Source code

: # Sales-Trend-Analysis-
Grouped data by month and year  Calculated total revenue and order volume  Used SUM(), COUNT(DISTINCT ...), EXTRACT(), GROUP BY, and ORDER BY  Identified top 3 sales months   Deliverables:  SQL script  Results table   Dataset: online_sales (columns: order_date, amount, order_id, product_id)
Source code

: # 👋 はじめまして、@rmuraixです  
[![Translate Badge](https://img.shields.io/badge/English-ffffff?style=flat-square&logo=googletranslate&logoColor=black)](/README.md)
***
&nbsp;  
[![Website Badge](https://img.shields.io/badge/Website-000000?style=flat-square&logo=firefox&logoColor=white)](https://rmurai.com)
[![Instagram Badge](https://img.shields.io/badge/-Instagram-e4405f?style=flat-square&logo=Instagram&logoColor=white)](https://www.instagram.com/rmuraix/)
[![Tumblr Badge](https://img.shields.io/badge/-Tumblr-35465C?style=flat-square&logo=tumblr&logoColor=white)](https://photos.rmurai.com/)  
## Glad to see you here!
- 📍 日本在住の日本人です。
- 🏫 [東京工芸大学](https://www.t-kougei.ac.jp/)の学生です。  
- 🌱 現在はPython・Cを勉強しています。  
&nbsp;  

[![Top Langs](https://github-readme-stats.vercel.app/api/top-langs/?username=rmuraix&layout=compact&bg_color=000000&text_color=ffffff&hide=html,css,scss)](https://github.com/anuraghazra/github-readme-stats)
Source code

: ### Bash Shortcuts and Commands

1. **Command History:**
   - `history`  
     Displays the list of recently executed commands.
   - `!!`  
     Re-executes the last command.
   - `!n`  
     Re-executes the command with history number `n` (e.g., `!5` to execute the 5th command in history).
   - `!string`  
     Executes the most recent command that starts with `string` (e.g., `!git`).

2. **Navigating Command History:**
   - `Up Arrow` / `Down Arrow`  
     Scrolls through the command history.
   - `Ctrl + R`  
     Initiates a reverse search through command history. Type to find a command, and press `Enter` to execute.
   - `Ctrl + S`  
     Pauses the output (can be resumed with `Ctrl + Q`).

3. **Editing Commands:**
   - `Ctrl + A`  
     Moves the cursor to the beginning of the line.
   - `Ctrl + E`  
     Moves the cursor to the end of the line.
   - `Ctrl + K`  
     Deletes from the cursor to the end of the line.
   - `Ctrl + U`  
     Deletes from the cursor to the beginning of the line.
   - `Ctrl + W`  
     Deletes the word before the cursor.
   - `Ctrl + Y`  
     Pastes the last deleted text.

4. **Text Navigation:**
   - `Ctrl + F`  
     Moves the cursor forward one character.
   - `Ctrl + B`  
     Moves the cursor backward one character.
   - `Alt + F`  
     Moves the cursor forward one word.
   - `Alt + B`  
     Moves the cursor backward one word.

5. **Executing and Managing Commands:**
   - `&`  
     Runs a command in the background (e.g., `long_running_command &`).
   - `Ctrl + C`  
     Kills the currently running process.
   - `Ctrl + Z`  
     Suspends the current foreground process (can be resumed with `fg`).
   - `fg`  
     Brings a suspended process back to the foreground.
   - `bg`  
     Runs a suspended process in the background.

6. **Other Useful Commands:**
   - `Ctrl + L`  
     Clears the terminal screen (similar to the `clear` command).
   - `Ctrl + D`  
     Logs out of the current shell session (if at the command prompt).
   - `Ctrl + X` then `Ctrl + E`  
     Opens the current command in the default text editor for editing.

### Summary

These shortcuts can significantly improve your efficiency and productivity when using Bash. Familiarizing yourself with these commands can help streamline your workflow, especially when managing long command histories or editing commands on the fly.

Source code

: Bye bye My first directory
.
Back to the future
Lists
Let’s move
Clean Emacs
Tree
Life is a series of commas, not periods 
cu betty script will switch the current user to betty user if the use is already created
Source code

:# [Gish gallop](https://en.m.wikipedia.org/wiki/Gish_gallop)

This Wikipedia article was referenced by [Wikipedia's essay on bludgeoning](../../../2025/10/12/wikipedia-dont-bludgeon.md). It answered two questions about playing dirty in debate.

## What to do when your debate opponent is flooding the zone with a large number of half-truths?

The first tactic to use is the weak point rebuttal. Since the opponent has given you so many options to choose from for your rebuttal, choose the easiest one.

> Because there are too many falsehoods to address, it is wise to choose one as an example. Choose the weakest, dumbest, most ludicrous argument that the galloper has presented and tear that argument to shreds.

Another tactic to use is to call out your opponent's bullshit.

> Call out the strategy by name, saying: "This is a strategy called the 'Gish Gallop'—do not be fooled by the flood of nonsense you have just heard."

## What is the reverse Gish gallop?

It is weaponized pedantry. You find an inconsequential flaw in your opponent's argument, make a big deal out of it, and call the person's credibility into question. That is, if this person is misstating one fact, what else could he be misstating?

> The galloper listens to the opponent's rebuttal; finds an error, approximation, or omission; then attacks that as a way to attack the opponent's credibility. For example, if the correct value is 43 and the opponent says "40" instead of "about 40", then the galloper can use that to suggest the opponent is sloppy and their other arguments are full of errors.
.....
What is being asked
Above are the entries. Copy exactly the part that opens with the line containing "Deletes from the cursor to the end" and closes with the line containing "### Summary", and no more.

Your response
     Deletes from the cursor to the end of the line.
   - `Ctrl + U`  
     Deletes from the cursor to the beginning of the line.
   - `Ctrl + W`  
     Deletes the word before the cursor.
   - `Ctrl + Y`  
     Pastes the last deleted text.

4. **Text Navigation:**
   - `Ctrl + F`  
     Moves the cursor forward one character.
   - `Ctrl + B`  
     Moves the cursor backward one character.
   - `Alt + F`  
     Moves the cursor forward one word.
   - `Alt + B`  
     Moves the cursor backward one word.

5. **Executing and Managing Commands:**
   - `&`  
     Runs a command in the background (e.g., `long_running_command &`).
   - `Ctrl + C`  
     Kills the currently running process.
   - `Ctrl + Z`  
     Suspends the current foreground process (can be resumed with `fg`).
   - `fg`  
     Brings a suspended process back to the foreground.
   - `bg`  
     Runs a suspended process in the background.

6. **Other Useful Commands:**
   - `Ctrl + L`  
     Clears the terminal screen (similar to the `clear` command).
   - `Ctrl + D`  
     Logs out of the current shell session (if at the command prompt).
   - `Ctrl + X` then `Ctrl + E`  
     Opens the current command in the default text editor for editing.

### Summary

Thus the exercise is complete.